Well, sirs, I have no occasion for reserve in telling you the answer given to General Almonte. It was said to him-when did you come? And here I have no occasion to mention what the President said to him, who coincided in the opinion and even the form of expression with the minister who is speaking; and this is a satisfaction I enjoy, and which I wish to impart to some deputies who are making some demonstrations. I said, then, you have come to talk of an idea you have conceived, of a project for effecting which you have taken many steps in advance, precisely when our expedition has set out, when our general-in-chief who is to command it has gone, and the plenipotentiary who bears with him the instructions of the government. This fact alone, this single circumstance exempts me, not only as minister, but as Spaniard merely, from giving you any answer. I added more; the plenipotentiary of the Queen, and the commander-in-chief of the Spanish troops have had instructions upon all the points which were discussed when concluding the convention of London, and particularly the difficulties which may present themselves; and above all, I solemnly declare here that every precaution was had to estimate duly the incidents which might turn up, and the solutions which would be adopted in every case.

If Mr.

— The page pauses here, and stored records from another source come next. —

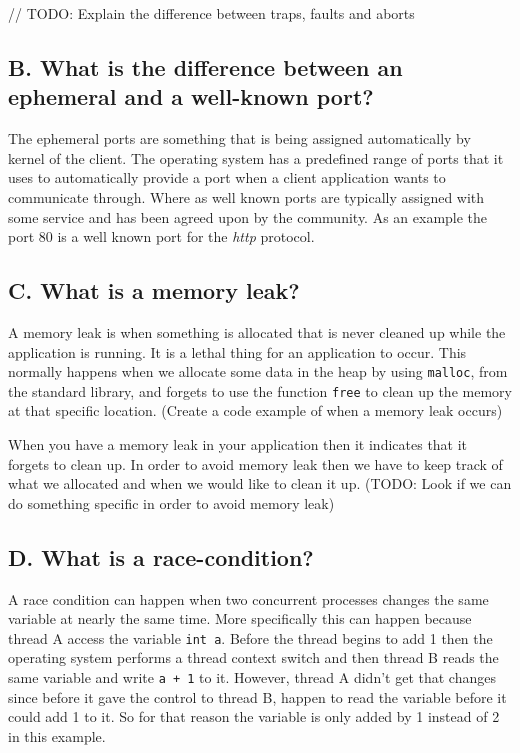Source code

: \documentclass[11pt]{article}
\newcommand{\code}[1]{{\colorbox{lightgray!15}{\color{orange}\texttt{#1}}}}
\newcommand{\temp}[1]{{\color{red}#1}}
\begin{document}
// TODO: Explain the difference between traps, faults and aborts

\subsection{B. What is the difference between an ephemeral and a well-known port?}
The ephemeral ports are something that is being assigned automatically by kernel of the client. The operating system has a predefined range of ports that it uses to automatically provide a port when a client application wants to communicate through. 
Where as well known ports are typically assigned with some service and has been 
agreed upon by the community. As an example the port 80 is a well known port for the \textit{http} protocol.

\subsection{C. What is a memory leak?}
A memory leak is when something is allocated that is never cleaned up while the application is running. 
It is a lethal thing for an application to occur. This normally happens when we allocate some data in the heap
by using \code{malloc}, from the standard library, and forgets to use the function \code{free} to clean up the memory
at that specific location. \temp{(Create a code example of when a memory leak occurs)}

When you have a memory leak in your application then it indicates that it forgets to clean up.
In order to avoid memory leak then we have to keep track of what we allocated and when we would like to clean it up.
\temp{(TODO: Look if we can do something specific in order to avoid memory leak)}

\subsection{D. What is a race-condition?}
A race condition can happen when two concurrent processes changes the same variable at nearly the same time. 
More specifically this can happen because thread A access the variable \code{int a}. Before the thread begins to add 1 then the operating system performs a thread context switch and then thread B reads the same variable and write \code{a + 1} to it.
However, thread A didn't get that changes since before it gave the control to thread B, happen to read the variable before it could add 1 to it. So for that reason the variable is only added by 1 instead of 2 in this example.
\end{document}
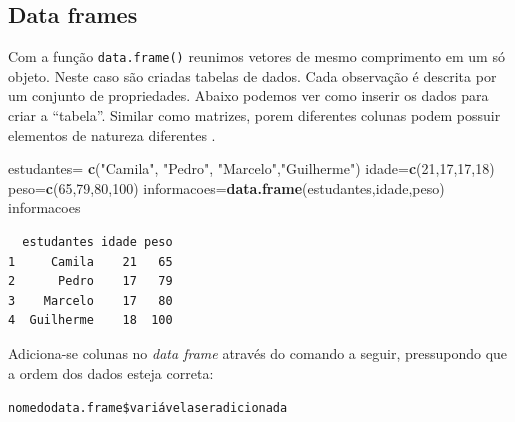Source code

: \documentclass[12pt,brazil,]{book}
\newenvironment{Shaded}{\begin{snugshade}}{\end{snugshade}}
\newcommand{\DecValTok}[1]{\textcolor[rgb]{0.00,0.00,0.81}{#1}}
\newcommand{\KeywordTok}[1]{\textcolor[rgb]{0.13,0.29,0.53}{\textbf{#1}}}
\newcommand{\NormalTok}[1]{#1}
\newcommand{\OperatorTok}[1]{\textcolor[rgb]{0.81,0.36,0.00}{\textbf{#1}}}
\newcommand{\StringTok}[1]{\textcolor[rgb]{0.31,0.60,0.02}{#1}}
\begin{document}
\hypertarget{data-frames}{%
\subsection{Data frames}\label{data-frames}}

Com a função \texttt{data.frame()} reunimos vetores de mesmo comprimento
em um só objeto. Neste caso são criadas tabelas de dados. Cada
observação é descrita por um conjunto de propriedades. Abaixo podemos
ver como inserir os dados para criar a ``tabela''. Similar como
matrizes, porem diferentes colunas podem possuir elementos de natureza
diferentes .

\begin{Shaded}
\begin{Highlighting}[]
\NormalTok{estudantes=}\StringTok{ }\KeywordTok{c}\NormalTok{(}\StringTok{"Camila"}\NormalTok{, }\StringTok{"Pedro"}\NormalTok{, }\StringTok{"Marcelo"}\NormalTok{,}\StringTok{"Guilherme"}\NormalTok{)}
\NormalTok{idade=}\KeywordTok{c}\NormalTok{(}\DecValTok{21}\NormalTok{,}\DecValTok{17}\NormalTok{,}\DecValTok{17}\NormalTok{,}\DecValTok{18}\NormalTok{)}
\NormalTok{peso=}\KeywordTok{c}\NormalTok{(}\DecValTok{65}\NormalTok{,}\DecValTok{79}\NormalTok{,}\DecValTok{80}\NormalTok{,}\DecValTok{100}\NormalTok{)}
\NormalTok{informacoes=}\KeywordTok{data.frame}\NormalTok{(estudantes,idade,peso)}
\NormalTok{informacoes}
\end{Highlighting}
\end{Shaded}

\begin{verbatim}
  estudantes idade peso
1     Camila    21   65
2      Pedro    17   79
3    Marcelo    17   80
4  Guilherme    18  100
\end{verbatim}

Adiciona-se colunas no \emph{data frame} através do comando a seguir,
pressupondo que a ordem dos dados esteja correta:

\texttt{nomedodata.frame\$variávelaseradicionada}

\begin{Shaded}
\end{Shaded}
\end{document}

Castro gives credit to the documents when they are presented, he will see if Mr. Castro, outside the documents, puts faith in what relates to verbal declarations, to the speech of the minister of state and of Count de Reus, those words will be harmony when the fit time comes; when all the questions may be discussed which it was foreseen might present themselves in Mexico, and of the turn which things might take. Does Mr. Castro require a reply more plain and more conclusive? It was then said to General Almonte that they could have no reason to reckon in any manner on the support of the Spanish government, from the mode in which they had initiated the question and begun to realize their idea, because the government of the Queen, beyond all things, desired to give on one day and on any day, in all its acts and language, irrefragable proofs of the respect with which it regarded the independence of that unfortunate republic, and for the freedom which that people enjoyed to shape its constitutions as would best suit them, as there was no government existing with which they had any anterior connexions. We know, then, Mr. Castro must already see what the project was; we were not ignorant of it; we apprized Count de Reus of the course to be pursued in the eventualities which might present themselves.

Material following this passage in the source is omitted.